Look at vs.7 and we see that the Lord is commanding his people to sing aloud with gladness. We read the words: “Save, O Lord, your people.” These words, save, O Lord, in the Hebrew is literally Hosanna. They are the same words that we hear the people proclaim as they welcome Jesus into Jerusalem which propels him then in a few days to the cross. But it is on that cross where we find the culmination of what Jeremiah mentions later in this chapter beginning in vs.31.
In this chapter and starting at vs.31 we read about the new covenant that God will establish with His people and it is a covenant that is not written on stone like the 10 commandments, but it is written on our hearts. He will be our God and we will be God’s people, and not as a result of us being reminded that we have to do the right thing but rather because God has placed in our hearts and in our lives his presence. The promise that we find in this covenant is that: “I will forgive their iniquity, and remember their sin no more.” This is why we do what we do, because we are celebrating the fact that our sin has been forgiven and washed clean forever.

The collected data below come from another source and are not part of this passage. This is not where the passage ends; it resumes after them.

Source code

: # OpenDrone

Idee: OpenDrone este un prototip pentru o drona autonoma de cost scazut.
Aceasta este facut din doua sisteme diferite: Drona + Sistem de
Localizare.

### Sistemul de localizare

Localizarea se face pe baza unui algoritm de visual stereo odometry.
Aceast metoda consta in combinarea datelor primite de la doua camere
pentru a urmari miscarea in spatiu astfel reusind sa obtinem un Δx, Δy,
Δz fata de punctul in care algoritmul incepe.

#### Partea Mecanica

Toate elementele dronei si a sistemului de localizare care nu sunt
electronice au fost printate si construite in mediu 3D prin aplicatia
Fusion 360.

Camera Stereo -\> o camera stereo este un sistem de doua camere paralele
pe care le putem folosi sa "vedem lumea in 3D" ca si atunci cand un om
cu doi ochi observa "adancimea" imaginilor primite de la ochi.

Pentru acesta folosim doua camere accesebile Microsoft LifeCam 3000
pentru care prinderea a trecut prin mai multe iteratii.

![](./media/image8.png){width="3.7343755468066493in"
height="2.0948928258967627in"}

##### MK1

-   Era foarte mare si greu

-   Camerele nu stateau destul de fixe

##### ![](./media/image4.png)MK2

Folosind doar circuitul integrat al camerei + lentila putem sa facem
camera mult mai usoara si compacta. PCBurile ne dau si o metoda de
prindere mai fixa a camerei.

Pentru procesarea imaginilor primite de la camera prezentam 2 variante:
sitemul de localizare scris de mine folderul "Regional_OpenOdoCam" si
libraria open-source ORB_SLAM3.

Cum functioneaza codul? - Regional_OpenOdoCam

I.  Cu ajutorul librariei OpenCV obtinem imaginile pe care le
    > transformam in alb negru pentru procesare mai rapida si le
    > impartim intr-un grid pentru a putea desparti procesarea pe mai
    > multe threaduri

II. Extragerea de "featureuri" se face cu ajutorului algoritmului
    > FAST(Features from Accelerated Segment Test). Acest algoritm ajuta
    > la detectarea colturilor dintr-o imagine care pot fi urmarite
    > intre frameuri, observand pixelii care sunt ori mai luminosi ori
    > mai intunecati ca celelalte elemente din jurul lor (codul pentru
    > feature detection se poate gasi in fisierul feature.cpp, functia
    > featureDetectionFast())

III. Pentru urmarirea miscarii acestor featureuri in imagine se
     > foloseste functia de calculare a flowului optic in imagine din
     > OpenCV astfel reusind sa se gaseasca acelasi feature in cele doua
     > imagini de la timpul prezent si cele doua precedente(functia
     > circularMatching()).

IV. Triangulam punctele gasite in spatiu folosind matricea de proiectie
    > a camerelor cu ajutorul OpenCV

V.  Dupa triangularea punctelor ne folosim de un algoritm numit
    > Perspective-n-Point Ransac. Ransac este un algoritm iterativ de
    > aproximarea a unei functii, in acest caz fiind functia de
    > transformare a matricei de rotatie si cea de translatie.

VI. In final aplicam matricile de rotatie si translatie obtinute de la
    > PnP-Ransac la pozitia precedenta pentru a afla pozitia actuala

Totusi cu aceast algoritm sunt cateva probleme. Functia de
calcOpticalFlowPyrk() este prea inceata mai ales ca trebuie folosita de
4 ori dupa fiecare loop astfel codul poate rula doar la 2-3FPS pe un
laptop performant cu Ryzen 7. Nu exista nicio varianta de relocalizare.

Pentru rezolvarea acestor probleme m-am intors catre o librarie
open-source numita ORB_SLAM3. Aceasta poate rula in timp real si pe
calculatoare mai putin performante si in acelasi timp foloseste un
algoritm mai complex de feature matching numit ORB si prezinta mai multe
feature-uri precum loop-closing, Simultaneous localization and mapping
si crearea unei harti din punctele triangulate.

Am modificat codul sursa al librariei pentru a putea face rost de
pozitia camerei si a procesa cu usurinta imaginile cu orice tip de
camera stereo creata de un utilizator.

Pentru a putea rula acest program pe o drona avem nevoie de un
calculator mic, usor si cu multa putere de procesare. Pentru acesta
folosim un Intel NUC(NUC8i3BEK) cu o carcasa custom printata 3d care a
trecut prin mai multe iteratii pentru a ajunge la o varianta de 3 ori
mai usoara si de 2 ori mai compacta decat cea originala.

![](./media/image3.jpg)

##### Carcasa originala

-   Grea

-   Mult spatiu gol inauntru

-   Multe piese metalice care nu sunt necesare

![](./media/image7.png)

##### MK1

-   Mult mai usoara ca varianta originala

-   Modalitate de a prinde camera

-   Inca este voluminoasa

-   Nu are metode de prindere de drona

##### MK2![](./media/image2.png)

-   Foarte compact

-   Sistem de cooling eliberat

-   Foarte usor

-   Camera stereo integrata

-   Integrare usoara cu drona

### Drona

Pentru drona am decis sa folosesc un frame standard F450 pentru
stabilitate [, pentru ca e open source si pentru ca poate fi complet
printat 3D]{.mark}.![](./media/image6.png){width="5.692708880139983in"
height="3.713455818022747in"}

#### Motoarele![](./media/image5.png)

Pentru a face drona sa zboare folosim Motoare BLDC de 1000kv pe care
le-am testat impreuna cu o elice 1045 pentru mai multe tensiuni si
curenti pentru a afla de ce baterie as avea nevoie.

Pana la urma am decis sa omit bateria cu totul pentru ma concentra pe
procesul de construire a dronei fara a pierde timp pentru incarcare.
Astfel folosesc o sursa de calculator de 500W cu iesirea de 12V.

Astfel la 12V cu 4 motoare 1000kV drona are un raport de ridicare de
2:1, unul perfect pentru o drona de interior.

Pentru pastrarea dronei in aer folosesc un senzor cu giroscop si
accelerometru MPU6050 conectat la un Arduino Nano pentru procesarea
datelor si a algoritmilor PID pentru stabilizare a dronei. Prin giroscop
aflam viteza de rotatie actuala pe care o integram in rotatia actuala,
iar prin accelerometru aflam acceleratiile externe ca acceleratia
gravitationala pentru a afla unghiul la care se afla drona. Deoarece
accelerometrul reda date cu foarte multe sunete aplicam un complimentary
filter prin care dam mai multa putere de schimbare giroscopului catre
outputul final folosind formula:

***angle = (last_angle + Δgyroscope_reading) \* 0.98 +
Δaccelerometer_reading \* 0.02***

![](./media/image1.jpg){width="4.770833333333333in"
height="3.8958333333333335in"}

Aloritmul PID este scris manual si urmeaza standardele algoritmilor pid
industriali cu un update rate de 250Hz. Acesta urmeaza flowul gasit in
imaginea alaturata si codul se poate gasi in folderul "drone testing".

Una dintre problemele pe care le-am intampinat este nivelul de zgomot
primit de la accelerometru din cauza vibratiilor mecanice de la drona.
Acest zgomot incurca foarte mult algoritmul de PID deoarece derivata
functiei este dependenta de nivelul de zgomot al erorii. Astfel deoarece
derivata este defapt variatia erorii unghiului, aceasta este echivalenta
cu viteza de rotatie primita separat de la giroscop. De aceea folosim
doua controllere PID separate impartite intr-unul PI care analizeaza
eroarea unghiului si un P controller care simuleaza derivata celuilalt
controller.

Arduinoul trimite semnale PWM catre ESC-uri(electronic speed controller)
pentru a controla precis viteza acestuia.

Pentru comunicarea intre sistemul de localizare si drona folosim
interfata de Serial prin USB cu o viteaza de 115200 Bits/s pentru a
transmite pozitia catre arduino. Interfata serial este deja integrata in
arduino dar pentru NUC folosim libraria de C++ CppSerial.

Keep in mind that this is being foretold from of old. The coming of Jesus in our hearts is being told by Jeremiah to a people who are living in captivity and bondage and are in desperate need of hearing words of hope. They were not able to worship God in the Temple, because they were in exile, so God allows us to remember that we can worship God in the family called the church which is found all over the world. We now are not able to worship in the church building, but that has not, and it should not ever, prevent us from worshiping God in person wherever we find ourselves, until that day when we can worship together in this building that we call a sanctuary with the people that we call the church.